■ **What you have to do**: Leave out the pictures, then output the lines of the records below from the first through the one containing "Sets the fitness".

■ **Provided entries**:
- Opening Delimiter -

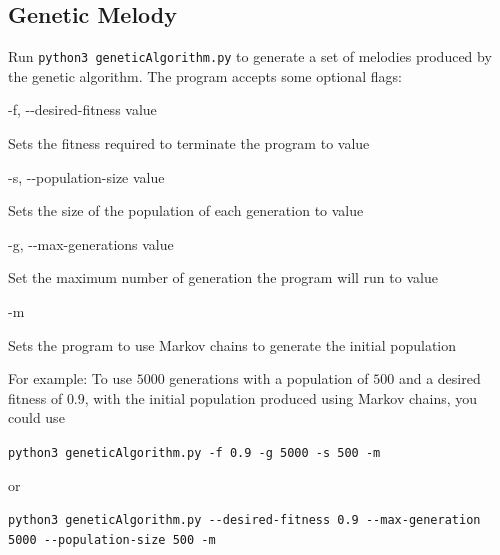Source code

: \subsection{Genetic Melody} \label{software:howtouse:ga}

Run \texttt{python3 geneticAlgorithm.py} to generate a set of melodies produced by the genetic algorithm.
The program accepts some optional flags:

\noindent -f, -{}-desired-fitness value 

Sets the fitness required to terminate the program to value

\noindent -s, -{}-population-size value

Sets the size of the population of each generation to value

\noindent -g, -{}-max-generations value

Set the maximum number of generation the program will run to value

\noindent -m

Sets the program to use Markov chains to generate the initial population

For example: To use $5000$ generations with a population of $500$ and a desired fitness of $0.9$, with the initial population produced using Markov chains, you could use

\texttt{python3 geneticAlgorithm.py -f 0.9 -g 5000 -s 500 -m}

\noindent or

\texttt{python3 geneticAlgorithm.py -{}-desired-fitness 0.9 -{}-max-generation 5000 -{}-population-size 500 -m}
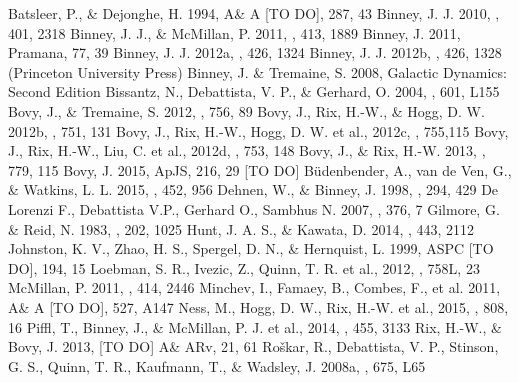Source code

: \documentclass[12pt,preprint]{aastex}
\begin{document}
\begin{thebibliography}{}
 Batsleer, P., \& Dejonghe, H. 1994, A\& A [TO DO], 287, 43
 Binney, J. J. 2010, \mnras, 401, 2318
 Binney, J. J., \& McMillan, P. 2011, \mnras, 413, 1889
 Binney, J. 2011, Pramana, 77, 39
 Binney, J. J. 2012a, \mnras, 426, 1324
 Binney, J. J. 2012b, \mnras, 426, 1328 (Princeton University Press)
 Binney, J. \& Tremaine, S. 2008, Galactic Dynamics: Second Edition
 Bissantz, N., Debattista, V. P., \& Gerhard, O. 2004, \apj, 601, L155
 Bovy, J., \& Tremaine, S. 2012, \apj, 756, 89
 Bovy, J., Rix, H.-W., \& Hogg, D. W. 2012b, \apj, 751, 131
 Bovy, J., Rix, H.-W., Hogg, D. W. et al., 2012c, \apj, 755,115
 Bovy, J., Rix, H.-W., Liu, C. et al., 2012d, \apj, 753, 148
  Bovy, J., \& Rix, H.-W. 2013, \apj, 779, 115
 Bovy, J. 2015, ApJS, 216, 29 [TO DO]
 B\"{u}denbender, A., van de Ven, G., \& Watkins, L. L. 2015, \mnras, 452, 956
 Dehnen, W., \& Binney, J. 1998, \mnras, 294, 429
 De Lorenzi F., Debattista V.P., Gerhard O., Sambhus N. 2007, \mnras, 376, 7
 Gilmore, G. \& Reid, N. 1983, \mnras, 202, 1025
 Hunt, J. A. S., \& Kawata, D. 2014, \mnras, 443, 2112
 Johnston, K. V., Zhao, H. S., Spergel, D. N., \& Hernquist, L. 1999, ASPC [TO DO], 194, 15
 Loebman, S. R., Ivezic, Z., Quinn, T. R. et al., 2012, \apj, 758L, 23
 McMillan, P. 2011, \mnras, 414, 2446
 Minchev, I., Famaey, B., Combes, F., et al. 2011, A\& A [TO DO], 527, A147
 Ness, M., Hogg, D. W., Rix, H.-W. et al., 2015, \apj, 808, 16
 Piffl, T., Binney, J., \& McMillan, P. J. et al., 2014, \mnras, 455, 3133
 Rix, H.-W., \& Bovy, J. 2013, [TO DO] A\& ARv, 21, 61
 Ro\v{s}kar, R., Debattista, V. P., Stinson, G. S., Quinn, T. R., Kaufmann, T., \& Wadsley, J. 2008a, \apj, 675, L65

\end{thebibliography}
\end{document}
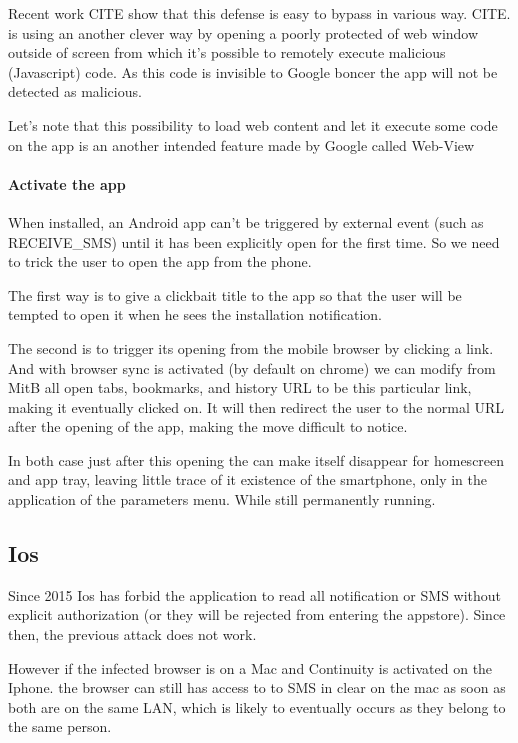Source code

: \documentclass[11pt, a4paper,twocolumn]{article}
\begin{document}
Recent work CITE show that this defense is easy to bypass in various way. CITE. \cite{Base} is using an another clever way by opening a poorly protected of web window outside of screen from which it's possible to remotely execute malicious (Javascript) code. As this code is invisible to Google boncer the app will not be detected as malicious.

Let's note that this possibility to load web content and let it execute some code on the app is an another intended feature made by Google called Web-View

\paragraph{Activate the app} When installed, an Android app can't be triggered by external event (such as RECEIVE\_SMS) until it has been explicitly open for the first time. So we need to trick the user to open the app from the phone. 

The first way is to give a clickbait title to the app so that the user will be tempted to open it when he sees the installation notification.

The second is to trigger its opening from the mobile browser by clicking a link. And with browser sync is activated (by default on chrome) we can modify from MitB all open tabs, bookmarks, and history URL to be this particular link, making it eventually clicked on. It will then redirect the user to the normal URL after the opening of the app, making the move difficult to notice.

In both case just after this opening the can make itself disappear for homescreen and app tray, leaving little trace of it existence of the smartphone, only in the application of the parameters menu. While still permanently running.

\subsection{Ios}
Since 2015 Ios has forbid the application to read all notification or SMS without explicit authorization (or they will be rejected from entering the appstore). 
Since then, the previous attack does not work. 

However if the infected browser is on a Mac and Continuity is activated on the Iphone. the browser can still has access to to SMS in clear on the mac as soon as both are on the same LAN, which is likely to eventually occurs as they belong to the same person. 
\end{document}
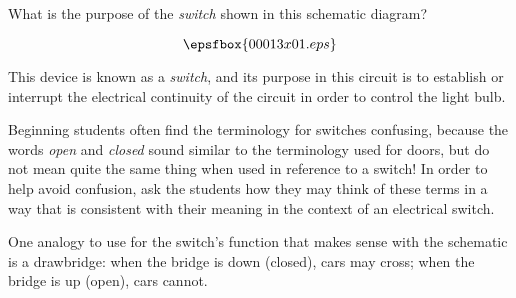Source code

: 

What is the purpose of the {\it switch} shown in this schematic diagram?

$$\epsfbox{00013x01.eps}$$







This device is known as a {\it switch}, and its purpose in this circuit is to establish or interrupt the electrical continuity of the circuit in order to control the light bulb.







Beginning students often find the terminology for switches confusing, because the words {\it open} and {\it closed} sound similar to the terminology used for doors, but do not mean quite the same thing when used in reference to a switch!  In order to help avoid confusion, ask the students how they may think of these terms in a way that is consistent with their meaning in the context of an electrical switch.

One analogy to use for the switch's function that makes sense with the schematic is a drawbridge: when the bridge is down (closed), cars may cross; when the bridge is up (open), cars cannot.




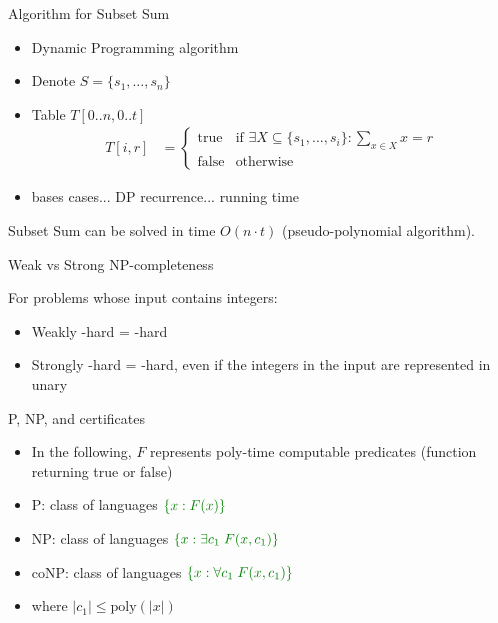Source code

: 

\begin{frame}{Algorithm for Subset Sum}


	\pause
	\begin{itemize}
		\item Dynamic Programming algorithm
		\item Denote $S=\{s_1,\dots,s_n\}$
		\item Table $T[0..n,0..t]$
		      \pause
		      \begin{align*}
			      T[i,r] & =
			      \begin{cases}
				      \text{true}  & \text{if } \exists X\subseteq \{s_1,\dots,s_i\} : \sum_{x\in X} x = r \\
				      \text{false} & \text{otherwise}
			      \end{cases}
		      \end{align*}
		      \pause
		\item bases cases... DP recurrence... running time
	\end{itemize}
	\pause
	Subset Sum can be solved in time $O(n\cdot t)$
	\pause
	(pseudo-polynomial algorithm).
\end{frame}


\begin{frame}{Weak vs Strong NP-completeness}

	For problems whose input contains integers:
	\begin{itemize}
		\item Weakly \NP-hard = \NP-hard
		\item Strongly \NP-hard = \NP-hard, even if the integers in the input are represented in unary
	\end{itemize}
\end{frame}


\begin{frame}{P, NP, and certificates}

	\begin{itemize}
		\item In the following, $F$ represents poly-time computable predicates (function returning true or false)
		\item P: class of languages $\color{Green}{\{x : F(x)\}}$
		\item NP: class of languages $\color{Green}{\{x : \exists c_1\; F(x,c_1)\}}$
		\item coNP: class of languages $\color{Green}{\{x : \forall c_1\; F(x,c_1)\}}$
		\item where $|c_1| \le \text{poly}(|x|)$
	\end{itemize}

\end{frame}

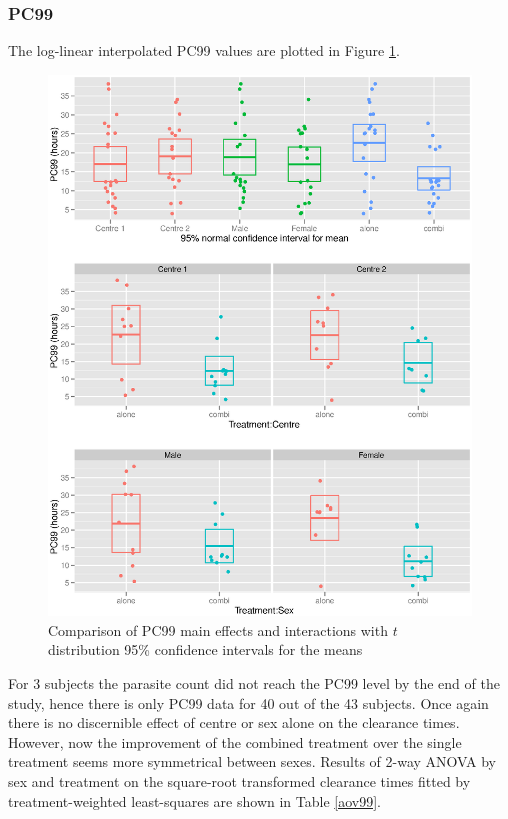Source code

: \subsubsection*{PC99}
The log-linear interpolated PC99 values are plotted in Figure \ref{pc99anova}.
\begin{figure}[p]
\includegraphics[width=150mm]{pc99anova.eps} 
\caption{Comparison of PC99 main effects and interactions with $t$ distribution 95\% confidence intervals for the means}
\label{pc99anova}
\end{figure}
For 3 subjects the parasite count did not reach the PC99 level by the end of the study, hence there is only PC99 data for 40 out of the 43 subjects. Once again there is no discernible effect of centre or sex alone on the clearance times. However, now the improvement of the combined treatment over the single treatment seems more symmetrical between sexes. Results of 2-way ANOVA by sex and treatment on the square-root transformed clearance times fitted by treatment-weighted least-squares are shown in Table \ref{aov99}.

- Closing Delimiter -

■ **Problem solution**:
Source code

: \subsection{Genetic Melody} \label{software:howtouse:ga}

Run \texttt{python3 geneticAlgorithm.py} to generate a set of melodies produced by the genetic algorithm.
The program accepts some optional flags:

\noindent -f, -{}-desired-fitness value 

Sets the fitness required to terminate the program to value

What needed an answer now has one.